2. Support system, as set forth in claim 1, wherein the spacing in the elongated direction of said expansion joints in said secondary structure is greater than the spacing between the expansion joints in said primary structure.

3. Support system, as set forth in claim 1, wherein said bearing means include pivot point bearings movable to all sides thereof, said pivot point bearings are formed of an elastomer material, and at least one fixed bearing supports each said roadway slab section on said primary structure for transmitting horizontal longitudinally extending forces to said primary structure.

4. Support system, as set forth in claim 3, wherein the length of said roadway slab sections is a multiple of the length of said elongated support members and several serially arranged elongated support members are connected with one another along one said roadway slab section by means of said pivot point bearings and fixed bearings for transmitting hori-zontally extending longitudinal forces to said primary structure for introduction into one of the abutment or inter-mediate supports.

5. Support system, as set forth in claim 1 or 2, wherein said elongated support members of said primary structure are single-span girders.

6. Support system, as set forth in claim 1, wherein said primary structure includes upwardly extending supports and said support members comprise a pair of cantilever arms exten-ding outwardly from opposite sides of said upwardly extending supports, and said upwardly extending supports are arranged to be fixed to a foundation for forming a bending resistant unit.

7. Support system, as set forth in claim 6, wherein the adjacent ends of said cantilever arms are connected together by a shear joint.

8. Support system, as set forth in claim 7, wherein fixed bearings are located between said secondary structure and said primary structure in the region of said upwardly extending supports.

9. Support system, as set forth in claim 8, wherein said expansion joints in said secondary structure are located in the region above said upwardly extending supports.

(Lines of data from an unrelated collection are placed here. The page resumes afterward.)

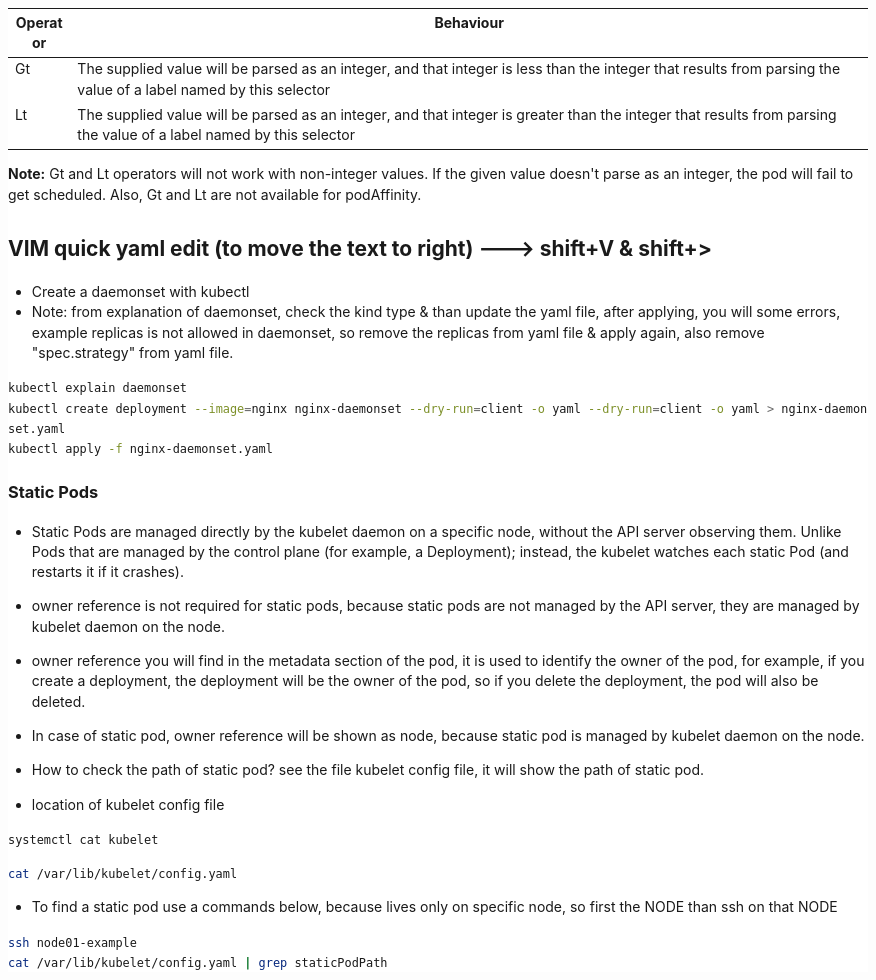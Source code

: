 | Operator | Behaviour |
|----------|-----------|
| Gt       | The supplied value will be parsed as an integer, and that integer is less than the integer that results from parsing the value of a label named by this selector |
| Lt       | The supplied value will be parsed as an integer, and that integer is greater than the integer that results from parsing the value of a label named by this selector |

**Note:** Gt and Lt operators will not work with non-integer values. If the given value doesn't parse as an integer, the pod will fail to get scheduled. Also, Gt and Lt are not available for podAffinity.

## VIM quick yaml edit (to move the text to right)  ---> shift+V & shift+>

- Create a daemonset with kubectl 
- Note: from explanation of daemonset, check the kind type & than update the yaml file, after applying, you will some errors, example replicas is not allowed in daemonset, so remove the replicas from yaml file & apply again, also remove "spec.strategy" from yaml file.
```bash
kubectl explain daemonset
kubectl create deployment --image=nginx nginx-daemonset --dry-run=client -o yaml --dry-run=client -o yaml > nginx-daemonset.yaml
kubectl apply -f nginx-daemonset.yaml
```

### Static Pods

- Static Pods are managed directly by the kubelet daemon on a specific node, without the API server observing them. Unlike Pods that are managed by the control plane (for example, a Deployment); instead, the kubelet watches each static Pod (and restarts it if it crashes).

- owner reference is not required for static pods, because static pods are not managed by the API server, they are managed by kubelet daemon on the node.

- owner reference you will find in the metadata section of the pod, it is used to identify the owner of the pod, for example, if you create a deployment, the deployment will be the owner of the pod, so if you delete the deployment, the pod will also be deleted.

- In case of static pod, owner reference will be shown as node, because static pod is managed by kubelet daemon on the node.

- How to check the path of static pod? see the file kubelet config file, it will show the path of static pod.

- location of kubelet config file
```bash
systemctl cat kubelet
```

```bash
cat /var/lib/kubelet/config.yaml
```

- To find a static pod use a commands below, because lives only on specific node, so first the NODE than ssh on that NODE
```bash
ssh node01-example
cat /var/lib/kubelet/config.yaml | grep staticPodPath
```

10. A method of constructing an elongated multiple span bridge including upwardly extending abutments and intermediate supports spaced apart and located between the abutments with the bridge being elongated in the direction between the abut-ments a primary structure extending in the elongated direction of the bridge and spanning the abutments and intermediate supports, and a secondary structure supported on the primary structure and extending in the elongated direction of the bridge, comprising the steps of constructing the primary structure on and spanning the abutments and intermediate supports, constructing said secondary structure as a plurality of separate individual sections at a single site spaced from the final position of said sections in the bridge, and moving the sections from the site over the primary structure into the final position supported on the primary structure.

11. A method, as set forth in claim 10, including the steps of constructing said sections of a number of individual parts in succession, connecting the individual parts of the section together by concreting, and moving the section into the final position after completing the assembly of the individual parts.

12. A method, as set forth in claim 11, including the step of connecting at least two of said sections of said secondary structure together after moving said sections to the final position.

10. A method, as set forth in claim 10, 11 or 12, including the step of connecting the sections of said secondary structure with the support members of said primary structure for affording resistance to shearing and/or bending after said sections are in the final position.